Lets look at series of events which took place before Lehman Moment

  •  There were series of Bailout to US financial Institution and now we have on large scale Bailout for EU countries Portugal,Spain Ireland and Greece
  • The Politicians and Policy makers  were unable to gauge the gravity of situation  and stick with their Stance before the markets collapsed and Similar is case now EU countries know the situation is Bad but still they are not taking the tough remedial efforts they need to take.

The impact of a Greek default, or of a Greek exit from the Euro, wouldn’t simply fall on Greece and the folks to whom the government owes money. It would fall on markets, companies and institutions, near and far, that are connected to Greece, in some cases tangentially. A Greek default would almost certainly cause Cyprus to seek a huge bailout, for example.

Though seemingly complicated, this Greek drama is actually quite simple.

In a nutshell:

Greece could run out of cash to pay its bills by the end of this month, thus…
Greece needs a bailout, however…
Greece likely can’t get a bailout without agreeing to tough economic oversight (aka “austerity”), and…
Greece can’t agree to anything without a majority coalition government, but…
Greece doesn’t have a majority coalition government, thus…
Greece needs a majority coalition that wields the necessary power to push an austerity/bailout plan through.

So How will Financial markets react on Greece election here are few Options which are Best/Worst for Markets.

BEST FOR THE MARKETS: A New Democracy win with enough Pasok support to gain 151 seats in parliament.

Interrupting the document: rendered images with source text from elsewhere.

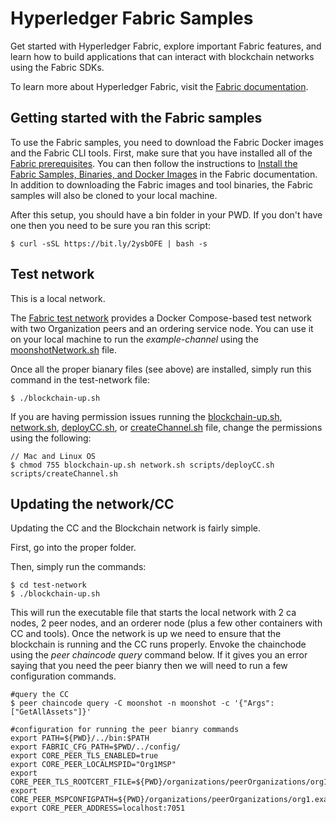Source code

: # Hyperledger Fabric Samples

Get started with Hyperledger Fabric, explore important Fabric features, and learn how to build applications that can interact with blockchain networks using the Fabric SDKs. 

To learn more about Hyperledger Fabric, visit the [Fabric documentation](https://hyperledger-fabric.readthedocs.io/en/latest).

## Getting started with the Fabric samples

To use the Fabric samples, you need to download the Fabric Docker images and the Fabric CLI tools. First, make sure that you have installed all of the [Fabric prerequisites](https://hyperledger-fabric.readthedocs.io/en/latest/prereqs.html). You can then follow the instructions to [Install the Fabric Samples, Binaries, and Docker Images](https://hyperledger-fabric.readthedocs.io/en/latest/install.html) in the Fabric documentation. In addition to downloading the Fabric images and tool binaries, the Fabric samples will also be cloned to your local machine.

After this setup, you should have a bin folder in your PWD. If you don't have one then you need to be sure you ran this script: 
```
$ curl -sSL https://bit.ly/2ysbOFE | bash -s
```

## Test network

This is a local network.

The [Fabric test network](test-network) provides a Docker Compose-based test network with two
Organization peers and an ordering service node. You can use it on your local machine to run the <i>example-channel</i> using the [moonshotNetwork.sh](test-network/blockchain-up.sh) file.

Once all the proper bianary files (see above) are installed, simply run this command in the test-network file:
```
$ ./blockchain-up.sh
```

If you are having permission issues running the [blockchain-up.sh](test-network/blockchain-up.sh), [network.sh](test-network/network.sh), [deployCC.sh](test-network/scripts/deployCC.sh), or [createChannel.sh](test-network/createChannel.sh) file, change the permissions using the following:
```
// Mac and Linux OS
$ chmod 755 blockchain-up.sh network.sh scripts/deployCC.sh scripts/createChannel.sh
```

## Updating the network/CC

Updating the CC and the Blockchain network is fairly simple. 

First, go into the proper folder.

Then, simply run the commands:
```
$ cd test-network
$ ./blockchain-up.sh
```
This will run the executable file that starts the local network with 2 ca nodes, 2 peer nodes, and an orderer node (plus a few other containers with CC and tools). Once the network is up we need to ensure that the blockchain is running and the CC runs properly. Envoke the chainchode using the <i>peer chaincode query</i> command below. If it gives you an error saying that you need the peer bianry then we will need to run a few configuration commands.
```
#query the CC
$ peer chaincode query -C moonshot -n moonshot -c '{"Args":["GetAllAssets"]}'

#configuration for running the peer bianry commands
export PATH=${PWD}/../bin:$PATH
export FABRIC_CFG_PATH=$PWD/../config/
export CORE_PEER_TLS_ENABLED=true
export CORE_PEER_LOCALMSPID="Org1MSP"
export CORE_PEER_TLS_ROOTCERT_FILE=${PWD}/organizations/peerOrganizations/org1.example.com/peers/peer0.org1.example.com/tls/ca.crt
export CORE_PEER_MSPCONFIGPATH=${PWD}/organizations/peerOrganizations/org1.example.com/users/Admin@org1.example.com/msp
export CORE_PEER_ADDRESS=localhost:7051
```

Both of these parties generally support the bailout and austerity measures, want to remain in the euro zone and are most likely to play well with others (namely the Germans). It’s ‘generally support’ because no one in Greece is terribly enthused about any of the harsh terms imposed by the so-called “troika” (European Commission, ECB, and IMF), but if these parties garner enough votes to form a ruling coalition it should greatly ease market uncertainty, at least for a while. Bank of America Merrill Lynch calls this a “very favorable outcome for US corporate credit as the probability of a disorderly Greek exit from the euro is significantly reduced.”

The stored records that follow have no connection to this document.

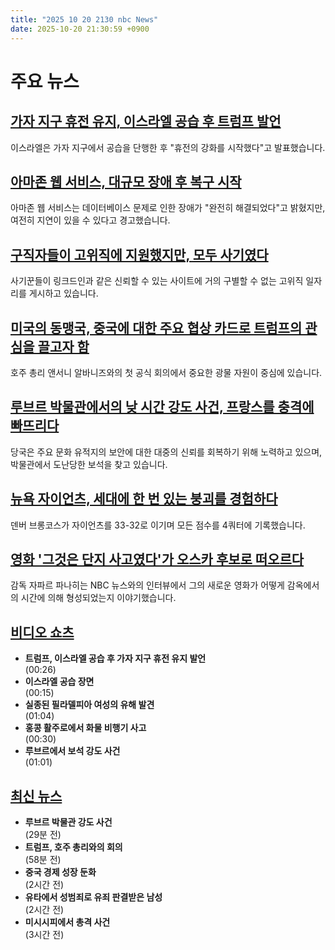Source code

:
 ```yaml
---
title: "2025 10 20 2130 nbc News"
date: 2025-10-20 21:30:59 +0900
---
```


# 주요 뉴스 

## [가자 지구 휴전 유지, 이스라엘 공습 후 트럼프 발언](https://www.nbcnews.com/world/middle-east/gaza-ceasefire-trump-israel-strikes-hamas-rafah-aid-rcna238592)  
이스라엘은 가자 지구에서 공습을 단행한 후 "휴전의 강화를 시작했다"고 발표했습니다.  

## [아마존 웹 서비스, 대규모 장애 후 복구 시작](https://www.nbcnews.com/news/us-news/amazon-web-services-outage-websites-offline-rcna238594)  
아마존 웹 서비스는 데이터베이스 문제로 인한 장애가 "완전히 해결되었다"고 밝혔지만, 여전히 지연이 있을 수 있다고 경고했습니다.  

## [구직자들이 고위직에 지원했지만, 모두 사기였다](https://www.nbcnews.com/news/us-news/job-scam-ziprecruiter-linkedin-work-postings-fake-listing-rcna238162)  
사기꾼들이 링크드인과 같은 신뢰할 수 있는 사이트에 거의 구별할 수 없는 고위직 일자리를 게시하고 있습니다.  

## [미국의 동맹국, 중국에 대한 주요 협상 카드로 트럼프의 관심을 끌고자 함](https://www.nbcnews.com/world/asia/trump-albanese-australia-critical-minerals-aukus-submarine-china-rcna238595)  
호주 총리 앤서니 알바니즈와의 첫 공식 회의에서 중요한 광물 자원이 중심에 있습니다.  

## [루브르 박물관에서의 낮 시간 강도 사건, 프랑스를 충격에 빠뜨리다](https://www.nbcnews.com/world/europe/paris-louvre-museum-heist-thieves-took-7-minutes-steal-crown-jewels-rcna238596)  
당국은 주요 문화 유적지의 보안에 대한 대중의 신뢰를 회복하기 위해 노력하고 있으며, 박물관에서 도난당한 보석을 찾고 있습니다.  

## [뉴욕 자이언츠, 세대에 한 번 있는 붕괴를 경험하다](https://www.nbcnews.com/sports/nfl/new-york-giants-collapse-denver-broncos-rcna238575)  
덴버 브롱코스가 자이언츠를 33-32로 이기며 모든 점수를 4쿼터에 기록했습니다.  

## [영화 '그것은 단지 사고였다'가 오스카 후보로 떠오르다](https://www.nbcnews.com/world/iran/it-was-just-an-accident-jafar-panahi-interview-oscars-france-iran-rcna237480)  
감독 자파르 파나히는 NBC 뉴스와의 인터뷰에서 그의 새로운 영화가 어떻게 감옥에서의 시간에 의해 형성되었는지 이야기했습니다.  

## [비디오 쇼츠](#)  
  
- **트럼프, 이스라엘 공습 후 가자 지구 휴전 유지 발언**  
(00:26)  
- **이스라엘 공습 장면**  
(00:15)  
- **실종된 필라델피아 여성의 유해 발견**  
(01:04)  
- **홍콩 활주로에서 화물 비행기 사고**  
(00:30)  
- **루브르에서 보석 강도 사건**  
(01:01)  

## [최신 뉴스](#)  
  
- **루브르 박물관 강도 사건**  
(29분 전)  
- **트럼프, 호주 총리와의 회의**  
(58분 전)  
- **중국 경제 성장 둔화**  
(2시간 전)  
- **유타에서 성범죄로 유죄 판결받은 남성**  
(2시간 전)  
- **미시시피에서 총격 사건**  
(3시간 전)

SLIGHTLY BETTER / STAYS THE SAME: A win by New Democracy yet without the 151 votes combined with Pasok to form a ruling coalition.

If New Democracy and Pasok can get close to the 151 seat total, they will work desperately with the other two more moderate parties, Democratic Left and Independent Greeks, to reach a deal that would effectively form a coalition. Though those two parties don’t support all the same austerity and economic measures as New Democracy and Pasok, there’s hope in the market that Greece’s increasingly desperate financial situation will force them to reach a deal, however distasteful to some of their followers.

BAD FOR MARKETS: A big win by Syriza

Bank of America Merrill Lynch called this outcome a potential “roller coaster” for the markets. Led by charismatic 37-year-old Alexis Tsipras, Syriza has literally come out of left-field as a new power player. Syriza is against austerity measures, and Tsipras has openly challenged European officials on them. If Syriza gets most of the popular vote, it will also push to make deals with other parties, most likely the Communists and Democratic Left, to attempt to form a ruling coalition that would take a hard line stance. That government would essentially be playing the single greatest game of economic poker the world has ever seen, and Angela Merkel and Mario Draghi may not be in the mood to play games.